Segment Start: PROVIDED RECORDS

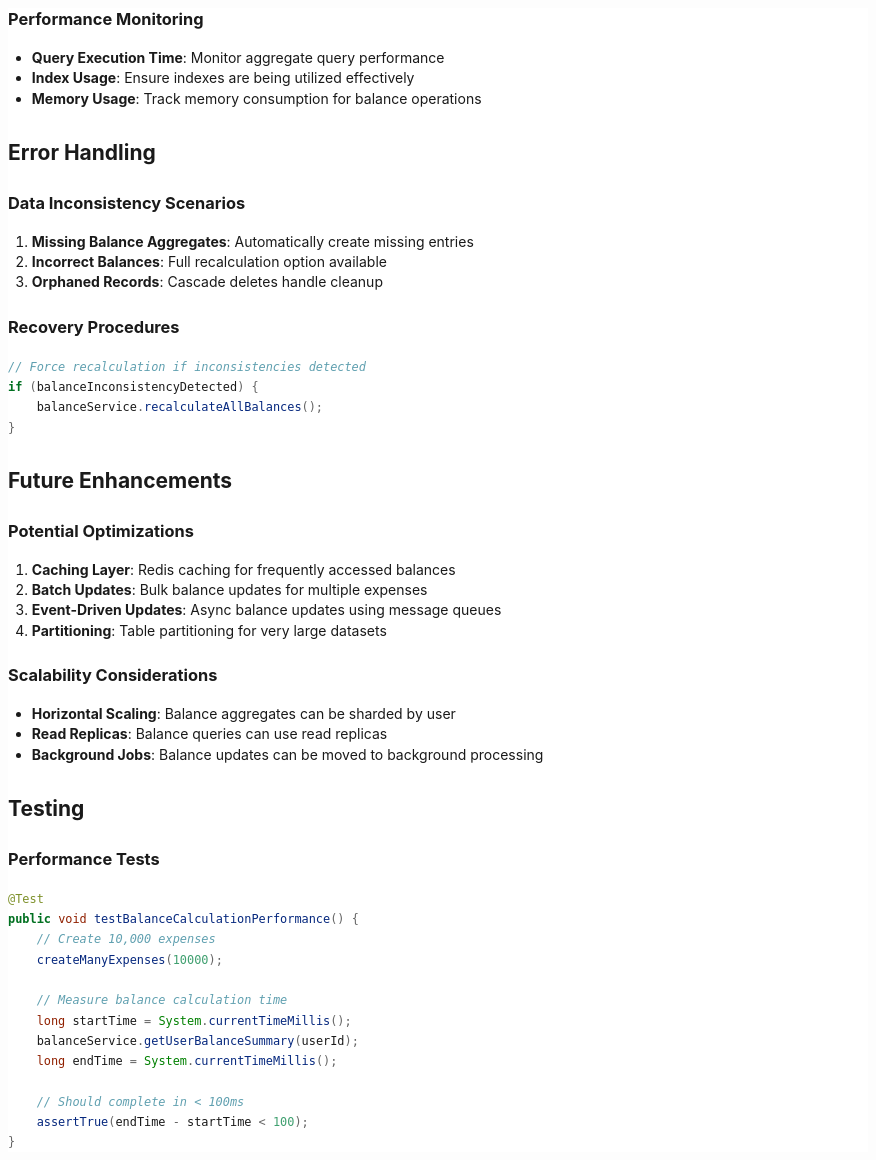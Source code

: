 ### Performance Monitoring
- **Query Execution Time**: Monitor aggregate query performance
- **Index Usage**: Ensure indexes are being utilized effectively
- **Memory Usage**: Track memory consumption for balance operations

## Error Handling

### Data Inconsistency Scenarios
1. **Missing Balance Aggregates**: Automatically create missing entries
2. **Incorrect Balances**: Full recalculation option available
3. **Orphaned Records**: Cascade deletes handle cleanup

### Recovery Procedures
```java
// Force recalculation if inconsistencies detected
if (balanceInconsistencyDetected) {
    balanceService.recalculateAllBalances();
}
```

## Future Enhancements

### Potential Optimizations
1. **Caching Layer**: Redis caching for frequently accessed balances
2. **Batch Updates**: Bulk balance updates for multiple expenses
3. **Event-Driven Updates**: Async balance updates using message queues
4. **Partitioning**: Table partitioning for very large datasets

### Scalability Considerations
- **Horizontal Scaling**: Balance aggregates can be sharded by user
- **Read Replicas**: Balance queries can use read replicas
- **Background Jobs**: Balance updates can be moved to background processing

## Testing

### Performance Tests
```java
@Test
public void testBalanceCalculationPerformance() {
    // Create 10,000 expenses
    createManyExpenses(10000);
    
    // Measure balance calculation time
    long startTime = System.currentTimeMillis();
    balanceService.getUserBalanceSummary(userId);
    long endTime = System.currentTimeMillis();
    
    // Should complete in < 100ms
    assertTrue(endTime - startTime < 100);
}
```
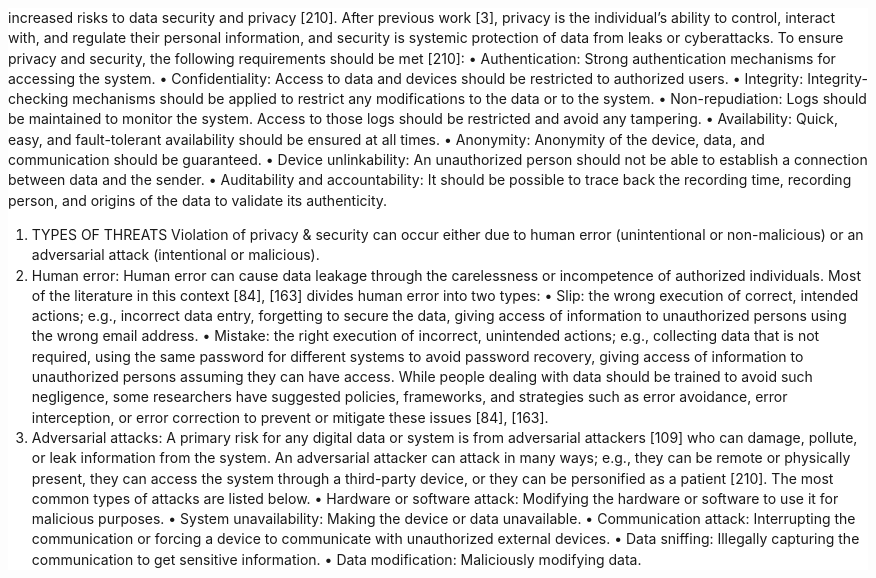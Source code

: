 increased risks to data security and privacy [210]. After
previous work [3], privacy is the individual’s ability to
control, interact with, and regulate their personal information,
and security is systemic protection of data from leaks or
cyberattacks. To ensure privacy and security, the following
requirements should be met [210]:
• Authentication: Strong authentication mechanisms for
accessing the system.
• Confidentiality: Access to data and devices should be
restricted to authorized users.
• Integrity: Integrity-checking mechanisms should be
applied to restrict any modifications to the data or to the
system.
• Non-repudiation: Logs should be maintained to monitor the system. Access to those logs should be restricted
and avoid any tampering.
• Availability: Quick, easy, and fault-tolerant availability
should be ensured at all times.
• Anonymity: Anonymity of the device, data, and communication should be guaranteed.
• Device unlinkability: An unauthorized person should
not be able to establish a connection between data and
the sender.
• Auditability and accountability: It should be possible
to trace back the recording time, recording person, and
origins of the data to validate its authenticity.
1) TYPES OF THREATS
Violation of privacy & security can occur either due to human
error (unintentional or non-malicious) or an adversarial attack
(intentional or malicious).
1) Human error: Human error can cause data leakage through the carelessness or incompetence of
authorized individuals. Most of the literature in this
context [84], [163] divides human error into two
types:
• Slip: the wrong execution of correct, intended
actions; e.g., incorrect data entry, forgetting to
secure the data, giving access of information
to unauthorized persons using the wrong email
address.
• Mistake: the right execution of incorrect, unintended
actions; e.g., collecting data that is not required, using
the same password for different systems to avoid
password recovery, giving access of information to
unauthorized persons assuming they can have access.
While people dealing with data should be trained to
avoid such negligence, some researchers have suggested
policies, frameworks, and strategies such as error
avoidance, error interception, or error correction to
prevent or mitigate these issues [84], [163].
2) Adversarial attacks: A primary risk for any digital data
or system is from adversarial attackers [109] who can
damage, pollute, or leak information from the system.
An adversarial attacker can attack in many ways; e.g.,
they can be remote or physically present, they can access
the system through a third-party device, or they can be
personified as a patient [210]. The most common types
of attacks are listed below.
• Hardware or software attack: Modifying the hardware or software to use it for malicious purposes.
• System unavailability: Making the device or data
unavailable.
• Communication attack: Interrupting the communication or forcing a device to communicate with
unauthorized external devices.
• Data sniffing: Illegally capturing the communication
to get sensitive information.
• Data modification: Maliciously modifying data.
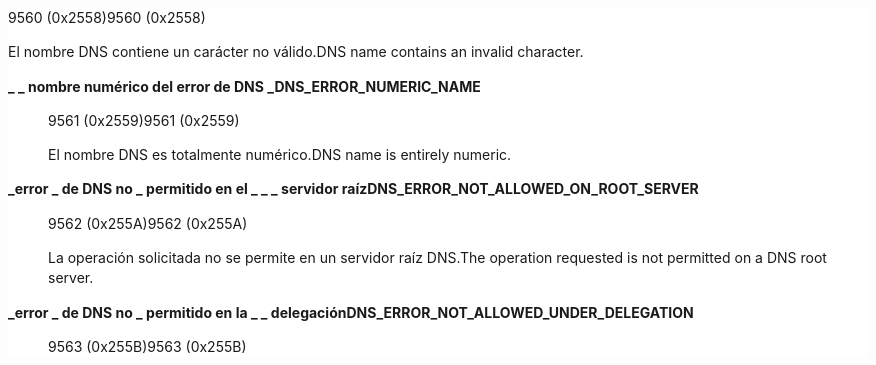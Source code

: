 <span data-ttu-id="11e41-296">9560 (0x2558)</span><span class="sxs-lookup"><span data-stu-id="11e41-296">9560 (0x2558)</span></span>
</dt> <dt>



<span data-ttu-id="11e41-297">El nombre DNS contiene un carácter no válido.</span><span class="sxs-lookup"><span data-stu-id="11e41-297">DNS name contains an invalid character.</span></span>


</dt> </dl> </dd> <dt>

<span data-ttu-id="11e41-298"><span id="DNS_ERROR_NUMERIC_NAME"></span><span id="dns_error_numeric_name"></span>**\_ \_ nombre numérico del error de DNS \_**</span><span class="sxs-lookup"><span data-stu-id="11e41-298"><span id="DNS_ERROR_NUMERIC_NAME"></span><span id="dns_error_numeric_name"></span>**DNS\_ERROR\_NUMERIC\_NAME**</span></span>
</dt> <dd> <dl> <dt>

<span data-ttu-id="11e41-299">9561 (0x2559)</span><span class="sxs-lookup"><span data-stu-id="11e41-299">9561 (0x2559)</span></span>
</dt> <dt>



<span data-ttu-id="11e41-300">El nombre DNS es totalmente numérico.</span><span class="sxs-lookup"><span data-stu-id="11e41-300">DNS name is entirely numeric.</span></span>


</dt> </dl> </dd> <dt>

<span data-ttu-id="11e41-301"><span id="DNS_ERROR_NOT_ALLOWED_ON_ROOT_SERVER"></span><span id="dns_error_not_allowed_on_root_server"></span>**\_error \_ de DNS no \_ permitido en el \_ \_ \_ servidor raíz**</span><span class="sxs-lookup"><span data-stu-id="11e41-301"><span id="DNS_ERROR_NOT_ALLOWED_ON_ROOT_SERVER"></span><span id="dns_error_not_allowed_on_root_server"></span>**DNS\_ERROR\_NOT\_ALLOWED\_ON\_ROOT\_SERVER**</span></span>
</dt> <dd> <dl> <dt>

<span data-ttu-id="11e41-302">9562 (0x255A)</span><span class="sxs-lookup"><span data-stu-id="11e41-302">9562 (0x255A)</span></span>
</dt> <dt>



<span data-ttu-id="11e41-303">La operación solicitada no se permite en un servidor raíz DNS.</span><span class="sxs-lookup"><span data-stu-id="11e41-303">The operation requested is not permitted on a DNS root server.</span></span>


</dt> </dl> </dd> <dt>

<span data-ttu-id="11e41-304"><span id="DNS_ERROR_NOT_ALLOWED_UNDER_DELEGATION"></span><span id="dns_error_not_allowed_under_delegation"></span>**\_error \_ de DNS no \_ permitido en la \_ \_ delegación**</span><span class="sxs-lookup"><span data-stu-id="11e41-304"><span id="DNS_ERROR_NOT_ALLOWED_UNDER_DELEGATION"></span><span id="dns_error_not_allowed_under_delegation"></span>**DNS\_ERROR\_NOT\_ALLOWED\_UNDER\_DELEGATION**</span></span>
</dt> <dd> <dl> <dt>

<span data-ttu-id="11e41-305">9563 (0x255B)</span><span class="sxs-lookup"><span data-stu-id="11e41-305">9563 (0x255B)</span></span>
</dt> <dt>
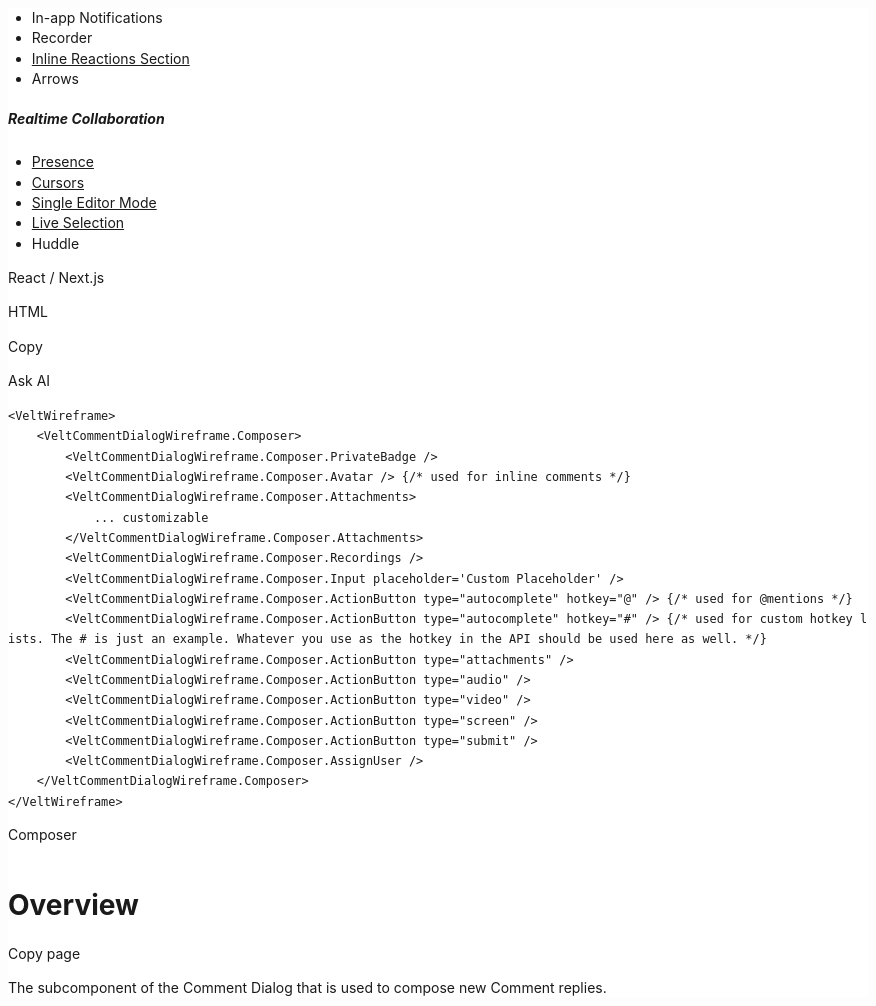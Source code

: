 *   In-app Notifications
*   Recorder
*   [Inline Reactions Section](https://docs.velt.dev/ui-customization/features/async/inline-reactions)
*   Arrows

##### Realtime Collaboration

*   [Presence](https://docs.velt.dev/ui-customization/features/realtime/presence)
*   [Cursors](https://docs.velt.dev/ui-customization/features/realtime/cursors)
*   [Single Editor Mode](https://docs.velt.dev/ui-customization/features/realtime/single-editor-mode)
*   [Live Selection](https://docs.velt.dev/ui-customization/features/realtime/live-selection)
*   Huddle

React / Next.js

HTML

Copy

Ask AI

```
<VeltWireframe>
    <VeltCommentDialogWireframe.Composer>
        <VeltCommentDialogWireframe.Composer.PrivateBadge />
        <VeltCommentDialogWireframe.Composer.Avatar /> {/* used for inline comments */}
        <VeltCommentDialogWireframe.Composer.Attachments>
            ... customizable
        </VeltCommentDialogWireframe.Composer.Attachments>
        <VeltCommentDialogWireframe.Composer.Recordings />
        <VeltCommentDialogWireframe.Composer.Input placeholder='Custom Placeholder' />
        <VeltCommentDialogWireframe.Composer.ActionButton type="autocomplete" hotkey="@" /> {/* used for @mentions */}
        <VeltCommentDialogWireframe.Composer.ActionButton type="autocomplete" hotkey="#" /> {/* used for custom hotkey lists. The # is just an example. Whatever you use as the hotkey in the API should be used here as well. */}
        <VeltCommentDialogWireframe.Composer.ActionButton type="attachments" />
        <VeltCommentDialogWireframe.Composer.ActionButton type="audio" />
        <VeltCommentDialogWireframe.Composer.ActionButton type="video" />
        <VeltCommentDialogWireframe.Composer.ActionButton type="screen" />
        <VeltCommentDialogWireframe.Composer.ActionButton type="submit" />
        <VeltCommentDialogWireframe.Composer.AssignUser />
    </VeltCommentDialogWireframe.Composer>
</VeltWireframe>
```

Composer

Overview
========

Copy page

The subcomponent of the Comment Dialog that is used to compose new Comment replies.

Segment End: PROVIDED RECORDS

**TASK:** The answer is a number alone: how many lines of the data contain the string "endTime"?

**RESPONSE TO THIS EXERCISE:** 2